#### Excerpts from a dataset:
..............................

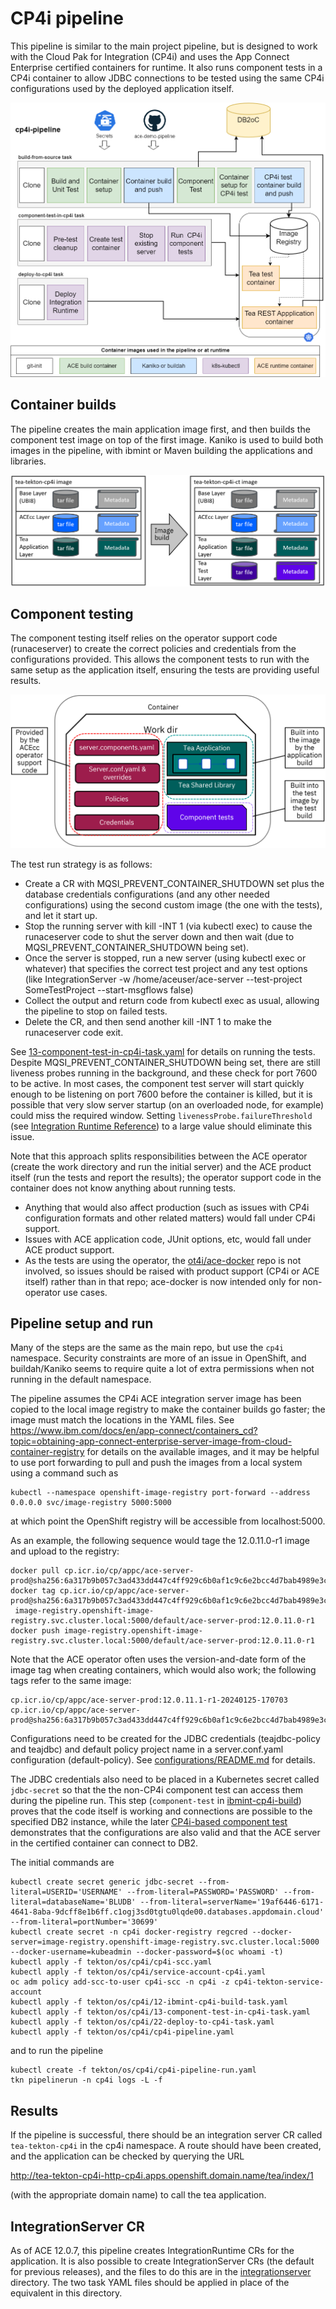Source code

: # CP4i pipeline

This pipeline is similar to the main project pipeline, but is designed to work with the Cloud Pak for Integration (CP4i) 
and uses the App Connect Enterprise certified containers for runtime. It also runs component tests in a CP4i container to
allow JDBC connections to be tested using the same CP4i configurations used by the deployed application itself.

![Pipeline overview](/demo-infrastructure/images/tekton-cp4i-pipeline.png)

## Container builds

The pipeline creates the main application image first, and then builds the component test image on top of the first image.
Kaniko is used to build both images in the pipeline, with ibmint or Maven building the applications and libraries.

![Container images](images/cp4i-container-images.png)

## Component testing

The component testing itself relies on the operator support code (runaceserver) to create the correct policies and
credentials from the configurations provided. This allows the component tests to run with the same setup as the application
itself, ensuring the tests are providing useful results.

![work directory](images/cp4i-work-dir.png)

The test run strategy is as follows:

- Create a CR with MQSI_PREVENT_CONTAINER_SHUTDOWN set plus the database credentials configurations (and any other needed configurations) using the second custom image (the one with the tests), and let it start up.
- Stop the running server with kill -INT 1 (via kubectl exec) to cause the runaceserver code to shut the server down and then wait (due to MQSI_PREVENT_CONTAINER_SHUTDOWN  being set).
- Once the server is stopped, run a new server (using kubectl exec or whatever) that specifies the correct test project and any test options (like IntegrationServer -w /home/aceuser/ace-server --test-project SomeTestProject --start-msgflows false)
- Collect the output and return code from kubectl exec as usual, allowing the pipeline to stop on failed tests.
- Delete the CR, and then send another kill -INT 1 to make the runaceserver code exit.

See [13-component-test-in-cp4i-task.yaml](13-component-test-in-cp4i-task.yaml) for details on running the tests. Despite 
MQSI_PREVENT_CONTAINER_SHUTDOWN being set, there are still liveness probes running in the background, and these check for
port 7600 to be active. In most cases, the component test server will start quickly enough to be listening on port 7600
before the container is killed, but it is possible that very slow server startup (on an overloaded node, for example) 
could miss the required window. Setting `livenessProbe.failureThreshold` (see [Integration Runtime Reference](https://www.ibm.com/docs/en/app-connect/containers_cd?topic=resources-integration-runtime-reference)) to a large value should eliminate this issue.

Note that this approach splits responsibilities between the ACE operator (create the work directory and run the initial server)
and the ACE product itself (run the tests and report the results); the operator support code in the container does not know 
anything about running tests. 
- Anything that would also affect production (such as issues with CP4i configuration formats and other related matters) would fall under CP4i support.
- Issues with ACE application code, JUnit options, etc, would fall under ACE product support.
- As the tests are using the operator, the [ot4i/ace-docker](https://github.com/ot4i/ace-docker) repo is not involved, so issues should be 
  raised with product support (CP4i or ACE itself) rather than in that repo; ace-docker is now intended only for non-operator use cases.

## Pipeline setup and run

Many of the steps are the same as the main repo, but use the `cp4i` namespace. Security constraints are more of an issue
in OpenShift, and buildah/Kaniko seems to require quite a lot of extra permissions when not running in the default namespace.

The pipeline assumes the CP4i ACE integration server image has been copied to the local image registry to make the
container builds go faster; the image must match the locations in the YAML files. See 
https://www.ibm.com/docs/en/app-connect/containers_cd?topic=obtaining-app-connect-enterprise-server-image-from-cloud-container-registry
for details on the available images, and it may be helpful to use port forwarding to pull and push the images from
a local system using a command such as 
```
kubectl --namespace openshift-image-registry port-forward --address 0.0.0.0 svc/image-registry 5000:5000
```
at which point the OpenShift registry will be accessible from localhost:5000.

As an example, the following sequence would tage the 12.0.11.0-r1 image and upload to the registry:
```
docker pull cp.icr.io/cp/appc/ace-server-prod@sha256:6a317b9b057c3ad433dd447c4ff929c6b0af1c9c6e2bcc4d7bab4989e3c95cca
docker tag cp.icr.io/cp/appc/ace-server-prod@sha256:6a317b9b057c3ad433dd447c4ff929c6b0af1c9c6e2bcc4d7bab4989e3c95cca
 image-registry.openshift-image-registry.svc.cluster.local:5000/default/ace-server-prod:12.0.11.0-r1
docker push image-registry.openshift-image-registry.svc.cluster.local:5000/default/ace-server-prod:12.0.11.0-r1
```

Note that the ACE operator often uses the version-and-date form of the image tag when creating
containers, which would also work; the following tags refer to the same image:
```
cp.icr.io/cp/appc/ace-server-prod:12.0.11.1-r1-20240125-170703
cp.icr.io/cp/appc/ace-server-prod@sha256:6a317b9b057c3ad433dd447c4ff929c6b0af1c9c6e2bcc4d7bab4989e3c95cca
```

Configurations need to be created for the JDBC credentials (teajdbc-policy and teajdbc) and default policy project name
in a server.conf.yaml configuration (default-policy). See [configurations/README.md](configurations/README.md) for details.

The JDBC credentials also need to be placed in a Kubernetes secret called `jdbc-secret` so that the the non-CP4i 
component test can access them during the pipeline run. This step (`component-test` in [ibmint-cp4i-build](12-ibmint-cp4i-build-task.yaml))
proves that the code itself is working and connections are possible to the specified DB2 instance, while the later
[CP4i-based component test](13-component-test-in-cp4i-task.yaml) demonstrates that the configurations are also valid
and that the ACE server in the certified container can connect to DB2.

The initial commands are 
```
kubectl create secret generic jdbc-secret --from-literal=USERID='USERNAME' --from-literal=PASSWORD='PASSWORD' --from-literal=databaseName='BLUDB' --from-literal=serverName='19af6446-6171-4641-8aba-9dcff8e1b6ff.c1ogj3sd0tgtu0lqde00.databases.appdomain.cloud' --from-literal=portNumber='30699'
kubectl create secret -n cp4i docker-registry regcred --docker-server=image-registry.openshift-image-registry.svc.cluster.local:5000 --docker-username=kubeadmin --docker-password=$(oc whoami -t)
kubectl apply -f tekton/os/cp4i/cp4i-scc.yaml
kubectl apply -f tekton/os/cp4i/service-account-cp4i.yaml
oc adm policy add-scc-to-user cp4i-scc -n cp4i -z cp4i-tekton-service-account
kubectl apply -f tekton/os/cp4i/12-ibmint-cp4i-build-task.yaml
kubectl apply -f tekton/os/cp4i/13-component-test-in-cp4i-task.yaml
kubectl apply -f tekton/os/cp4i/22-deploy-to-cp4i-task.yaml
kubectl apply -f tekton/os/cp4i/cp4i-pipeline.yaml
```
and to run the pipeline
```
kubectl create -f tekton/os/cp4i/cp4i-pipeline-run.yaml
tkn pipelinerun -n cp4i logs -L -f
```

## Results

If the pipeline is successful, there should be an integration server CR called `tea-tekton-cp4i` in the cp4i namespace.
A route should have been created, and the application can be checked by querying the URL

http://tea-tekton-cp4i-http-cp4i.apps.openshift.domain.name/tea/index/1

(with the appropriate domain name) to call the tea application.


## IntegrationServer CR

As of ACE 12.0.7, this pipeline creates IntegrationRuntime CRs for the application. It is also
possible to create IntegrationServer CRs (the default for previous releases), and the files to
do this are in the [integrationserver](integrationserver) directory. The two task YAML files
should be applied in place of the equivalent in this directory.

..............................

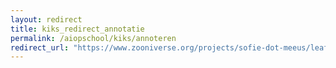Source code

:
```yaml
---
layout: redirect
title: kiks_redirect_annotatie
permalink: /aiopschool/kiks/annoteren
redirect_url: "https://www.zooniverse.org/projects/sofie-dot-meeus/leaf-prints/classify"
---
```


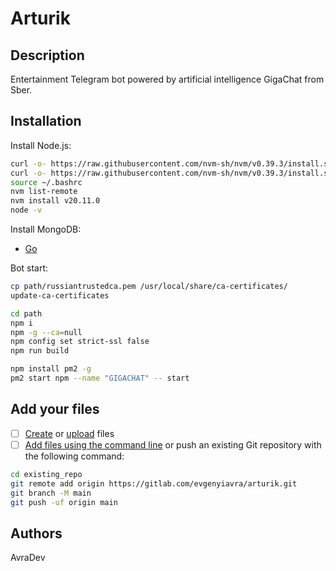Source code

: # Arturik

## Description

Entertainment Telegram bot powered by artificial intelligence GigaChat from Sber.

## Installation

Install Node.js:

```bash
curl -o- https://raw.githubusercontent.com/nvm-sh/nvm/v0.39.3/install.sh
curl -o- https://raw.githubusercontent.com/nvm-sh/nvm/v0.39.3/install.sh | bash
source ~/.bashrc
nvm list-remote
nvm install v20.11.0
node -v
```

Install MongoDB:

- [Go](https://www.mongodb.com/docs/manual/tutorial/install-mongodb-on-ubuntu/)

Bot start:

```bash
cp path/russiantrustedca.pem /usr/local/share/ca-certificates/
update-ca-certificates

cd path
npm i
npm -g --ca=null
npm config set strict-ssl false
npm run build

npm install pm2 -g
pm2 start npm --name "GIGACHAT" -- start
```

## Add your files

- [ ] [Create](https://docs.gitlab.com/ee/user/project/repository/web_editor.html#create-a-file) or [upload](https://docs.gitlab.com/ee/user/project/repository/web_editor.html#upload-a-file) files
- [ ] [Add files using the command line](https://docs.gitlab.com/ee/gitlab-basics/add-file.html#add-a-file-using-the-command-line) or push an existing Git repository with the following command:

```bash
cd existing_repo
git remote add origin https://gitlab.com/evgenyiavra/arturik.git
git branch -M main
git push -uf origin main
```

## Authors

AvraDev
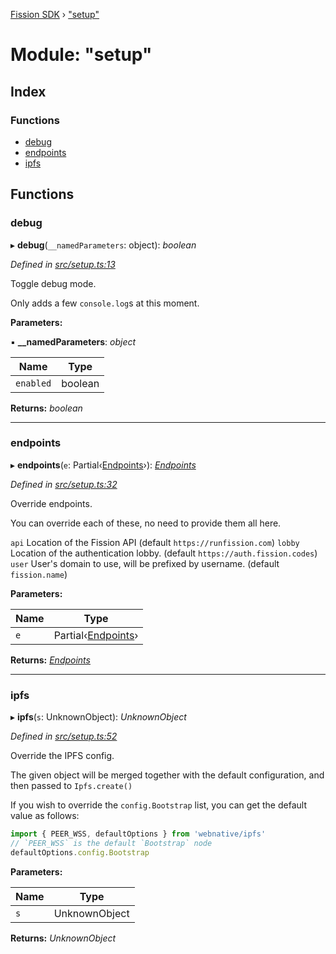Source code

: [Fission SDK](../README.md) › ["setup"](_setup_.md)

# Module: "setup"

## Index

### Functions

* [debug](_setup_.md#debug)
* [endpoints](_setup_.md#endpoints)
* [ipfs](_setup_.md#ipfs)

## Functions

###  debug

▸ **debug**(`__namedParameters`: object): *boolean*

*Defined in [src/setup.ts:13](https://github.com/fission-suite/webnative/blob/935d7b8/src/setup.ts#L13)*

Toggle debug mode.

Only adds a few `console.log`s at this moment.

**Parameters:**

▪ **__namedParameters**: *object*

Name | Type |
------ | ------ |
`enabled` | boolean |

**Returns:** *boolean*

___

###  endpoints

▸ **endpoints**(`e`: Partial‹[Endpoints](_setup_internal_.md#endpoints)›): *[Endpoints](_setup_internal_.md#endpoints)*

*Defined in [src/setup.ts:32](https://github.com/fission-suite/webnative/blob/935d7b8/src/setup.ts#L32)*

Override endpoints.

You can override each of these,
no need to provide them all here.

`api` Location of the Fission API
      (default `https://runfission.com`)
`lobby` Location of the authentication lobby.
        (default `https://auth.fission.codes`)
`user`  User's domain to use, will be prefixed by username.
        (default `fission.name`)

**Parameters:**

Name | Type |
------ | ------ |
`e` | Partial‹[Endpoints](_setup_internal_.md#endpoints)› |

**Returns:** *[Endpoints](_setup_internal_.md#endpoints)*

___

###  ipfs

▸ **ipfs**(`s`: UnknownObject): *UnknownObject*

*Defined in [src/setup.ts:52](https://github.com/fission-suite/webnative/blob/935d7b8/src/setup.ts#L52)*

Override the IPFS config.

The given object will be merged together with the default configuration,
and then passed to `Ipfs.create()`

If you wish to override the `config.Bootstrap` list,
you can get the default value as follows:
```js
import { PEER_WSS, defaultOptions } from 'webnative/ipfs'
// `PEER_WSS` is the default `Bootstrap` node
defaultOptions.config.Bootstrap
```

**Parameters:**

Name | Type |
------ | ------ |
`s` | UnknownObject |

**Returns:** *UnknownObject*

..............................

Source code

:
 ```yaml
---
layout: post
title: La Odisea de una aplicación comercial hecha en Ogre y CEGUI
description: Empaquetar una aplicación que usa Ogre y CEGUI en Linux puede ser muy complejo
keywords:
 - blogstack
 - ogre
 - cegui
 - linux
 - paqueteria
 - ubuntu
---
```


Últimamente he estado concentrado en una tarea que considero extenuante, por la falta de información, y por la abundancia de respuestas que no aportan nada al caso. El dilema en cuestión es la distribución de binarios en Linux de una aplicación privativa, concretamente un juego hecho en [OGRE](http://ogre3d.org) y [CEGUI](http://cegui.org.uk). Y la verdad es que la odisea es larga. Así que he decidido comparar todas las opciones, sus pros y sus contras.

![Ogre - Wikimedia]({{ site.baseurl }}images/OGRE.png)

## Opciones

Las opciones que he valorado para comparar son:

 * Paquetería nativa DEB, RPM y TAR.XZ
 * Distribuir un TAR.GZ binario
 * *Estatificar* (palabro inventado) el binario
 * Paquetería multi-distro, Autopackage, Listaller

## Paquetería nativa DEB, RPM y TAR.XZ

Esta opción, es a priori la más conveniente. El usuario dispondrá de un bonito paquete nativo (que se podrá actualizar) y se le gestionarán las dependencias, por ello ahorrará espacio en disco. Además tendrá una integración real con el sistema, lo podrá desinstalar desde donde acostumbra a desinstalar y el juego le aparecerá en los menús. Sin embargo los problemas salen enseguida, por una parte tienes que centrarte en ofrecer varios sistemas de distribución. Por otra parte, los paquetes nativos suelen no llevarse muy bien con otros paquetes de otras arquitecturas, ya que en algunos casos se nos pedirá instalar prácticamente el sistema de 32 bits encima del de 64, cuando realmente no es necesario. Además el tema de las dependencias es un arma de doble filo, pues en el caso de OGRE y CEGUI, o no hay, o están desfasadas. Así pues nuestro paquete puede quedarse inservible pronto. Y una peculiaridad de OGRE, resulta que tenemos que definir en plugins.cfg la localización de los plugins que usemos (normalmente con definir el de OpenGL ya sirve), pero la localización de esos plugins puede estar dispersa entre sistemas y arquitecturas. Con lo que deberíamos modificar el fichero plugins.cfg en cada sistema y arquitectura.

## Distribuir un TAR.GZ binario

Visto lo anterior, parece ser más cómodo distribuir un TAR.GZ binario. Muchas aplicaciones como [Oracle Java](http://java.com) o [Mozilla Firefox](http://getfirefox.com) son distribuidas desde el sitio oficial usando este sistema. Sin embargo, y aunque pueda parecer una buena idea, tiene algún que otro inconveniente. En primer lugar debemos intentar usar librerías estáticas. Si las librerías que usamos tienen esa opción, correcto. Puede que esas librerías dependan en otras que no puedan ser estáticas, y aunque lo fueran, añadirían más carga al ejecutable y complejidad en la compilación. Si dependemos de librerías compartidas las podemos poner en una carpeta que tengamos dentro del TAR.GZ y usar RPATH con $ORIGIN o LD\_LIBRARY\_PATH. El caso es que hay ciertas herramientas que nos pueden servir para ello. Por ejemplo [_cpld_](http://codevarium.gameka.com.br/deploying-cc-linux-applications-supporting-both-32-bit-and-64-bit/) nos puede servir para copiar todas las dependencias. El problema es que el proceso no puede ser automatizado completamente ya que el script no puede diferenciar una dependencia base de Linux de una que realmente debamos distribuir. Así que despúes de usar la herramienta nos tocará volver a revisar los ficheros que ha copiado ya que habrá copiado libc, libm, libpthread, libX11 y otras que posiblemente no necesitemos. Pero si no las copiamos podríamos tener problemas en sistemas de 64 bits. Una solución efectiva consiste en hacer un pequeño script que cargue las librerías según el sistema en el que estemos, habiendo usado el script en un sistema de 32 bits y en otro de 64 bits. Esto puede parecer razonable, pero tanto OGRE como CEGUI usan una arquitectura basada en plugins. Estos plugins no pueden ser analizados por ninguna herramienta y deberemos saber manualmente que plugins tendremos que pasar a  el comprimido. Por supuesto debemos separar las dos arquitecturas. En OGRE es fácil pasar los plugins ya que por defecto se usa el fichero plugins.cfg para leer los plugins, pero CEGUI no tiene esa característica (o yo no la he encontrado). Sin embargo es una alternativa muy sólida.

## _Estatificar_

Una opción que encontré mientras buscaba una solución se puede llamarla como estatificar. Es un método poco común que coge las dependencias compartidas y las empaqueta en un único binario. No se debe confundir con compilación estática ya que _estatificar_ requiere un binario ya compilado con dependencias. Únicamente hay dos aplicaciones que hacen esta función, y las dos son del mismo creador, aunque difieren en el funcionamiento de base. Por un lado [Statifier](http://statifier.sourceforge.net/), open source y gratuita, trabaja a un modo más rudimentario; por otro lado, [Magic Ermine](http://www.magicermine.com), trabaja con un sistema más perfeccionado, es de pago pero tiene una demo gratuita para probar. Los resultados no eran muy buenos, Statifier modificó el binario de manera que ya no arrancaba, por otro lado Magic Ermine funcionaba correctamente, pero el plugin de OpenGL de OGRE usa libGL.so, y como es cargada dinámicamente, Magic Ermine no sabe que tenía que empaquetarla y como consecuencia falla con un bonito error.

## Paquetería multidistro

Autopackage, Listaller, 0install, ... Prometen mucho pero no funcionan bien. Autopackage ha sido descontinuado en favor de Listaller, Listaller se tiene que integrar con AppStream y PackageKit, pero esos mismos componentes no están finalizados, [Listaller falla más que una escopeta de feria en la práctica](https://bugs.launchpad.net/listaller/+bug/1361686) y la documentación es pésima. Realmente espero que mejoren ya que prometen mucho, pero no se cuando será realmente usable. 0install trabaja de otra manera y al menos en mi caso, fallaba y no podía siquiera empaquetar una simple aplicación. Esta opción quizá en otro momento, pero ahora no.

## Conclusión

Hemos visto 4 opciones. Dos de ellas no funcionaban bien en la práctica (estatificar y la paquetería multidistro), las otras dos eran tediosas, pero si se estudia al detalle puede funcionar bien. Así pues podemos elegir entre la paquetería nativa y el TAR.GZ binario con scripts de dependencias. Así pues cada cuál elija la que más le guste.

..............................

#### WHAT TO WORK ON:
In the data above, find the line with "port 7600 to" and the line with "before the container". Retype both, plus every line between them, exactly.

#### TASK ANSWER:
port 7600 to be active. In most cases, the component test server will start quickly enough to be listening on port 7600
before the container is killed, but it is possible that very slow server startup (on an overloaded node, for example) 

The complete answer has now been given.